One of the first things Democrats did after taking control of the House of Representatives was to create a new Select Committee on the Climate Crisis.
The committee has Virginia Congressmen on opposite sides of a debate over coal.
Virginia’s coal industry has been on the decline for years. Since the recession hit a decade ago, the number of coal jobs in Virginia has been slashed in half.
But Southwest Virginia Congressman Morgan Griffith says coal from his district is needed to make steel. “And so we’re going to continue to mine that high-quality coal, and we have to find ways to make sure that the American public understands that not every coal is equal to other coal and that a lot of the coal around the world is dirtier than our coal.”
Griffith made his case for the future of Virginia coal during a meeting of the House Select Committee on the Climate Crisis, which was examining ways to draw down carbon and build up the economy.
On the other side of the aisle from Griffith is Congressman Donald McEachin of Richmond.
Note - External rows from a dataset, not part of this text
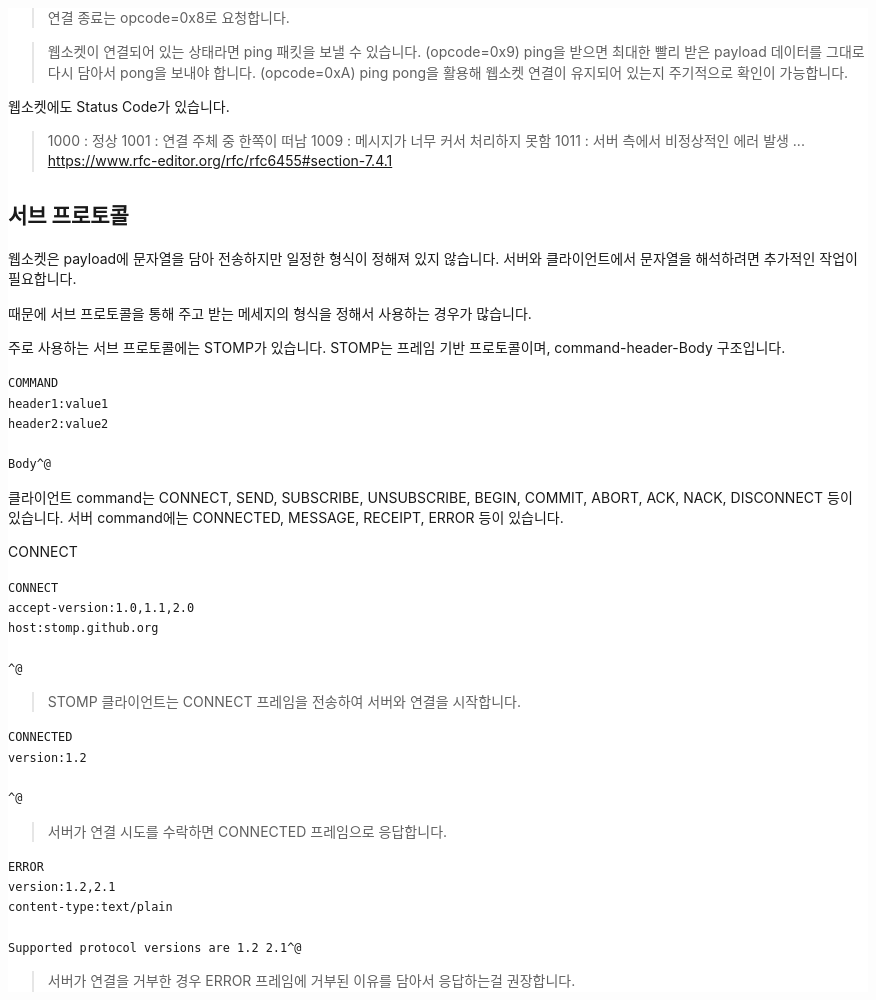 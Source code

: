 >연결 종료는 opcode=0x8로 요청합니다.

>웹소켓이 연결되어 있는 상태라면 ping 패킷을 보낼 수 있습니다. (opcode=0x9)
ping을 받으면 최대한 빨리 받은 payload 데이터를 그대로 다시 담아서 pong을 보내야 합니다. (opcode=0xA)
ping pong을 활용해 웹소켓 연결이 유지되어 있는지 주기적으로 확인이 가능합니다.

웹소켓에도 Status Code가 있습니다.
> 1000 : 정상
1001 : 연결 주체 중 한쪽이 떠남
1009 : 메시지가 너무 커서 처리하지 못함
1011 : 서버 측에서 비정상적인 에러 발생
...
https://www.rfc-editor.org/rfc/rfc6455#section-7.4.1

## 서브 프로토콜
웹소켓은 payload에 문자열을 담아 전송하지만 일정한 형식이 정해져 있지 않습니다.
서버와 클라이언트에서 문자열을 해석하려면 추가적인 작업이 필요합니다.

때문에 서브 프로토콜을 통해 주고 받는 메세지의 형식을 정해서 사용하는 경우가 많습니다.

주로 사용하는 서브 프로토콜에는 STOMP가 있습니다.
STOMP는 프레임 기반 프로토콜이며, command-header-Body 구조입니다.
```
COMMAND
header1:value1
header2:value2

Body^@
```
클라이언트 command는 CONNECT, SEND, SUBSCRIBE, UNSUBSCRIBE, BEGIN, COMMIT, ABORT, ACK, NACK, DISCONNECT 등이 있습니다.
서버 command에는 CONNECTED, MESSAGE, RECEIPT, ERROR 등이 있습니다.

CONNECT

```
CONNECT
accept-version:1.0,1.1,2.0
host:stomp.github.org

^@
```
>STOMP 클라이언트는 CONNECT 프레임을 전송하여 서버와 연결을 시작합니다.

```
CONNECTED
version:1.2

^@
```
>서버가 연결 시도를 수락하면 CONNECTED 프레임으로 응답합니다.

```
ERROR
version:1.2,2.1
content-type:text/plain

Supported protocol versions are 1.2 2.1^@
```
>서버가 연결을 거부한 경우 ERROR 프레임에 거부된 이유를 담아서 응답하는걸 권장합니다.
He says resistance to wind energy has been a stumbling block for investing in sustainable energy. “I experienced that problem in Virginia with local governments where a particular area loses its coal industry but when we try to put up a wind farm they are concerned about their viewshed.”
One potential solution Congress will consider in the upcoming infrastructure debate: pre-zoning. If a transmission line or a wind farm meets all the standards, it gets a permit in 90 days, even if there’s resistance on the local zoning board.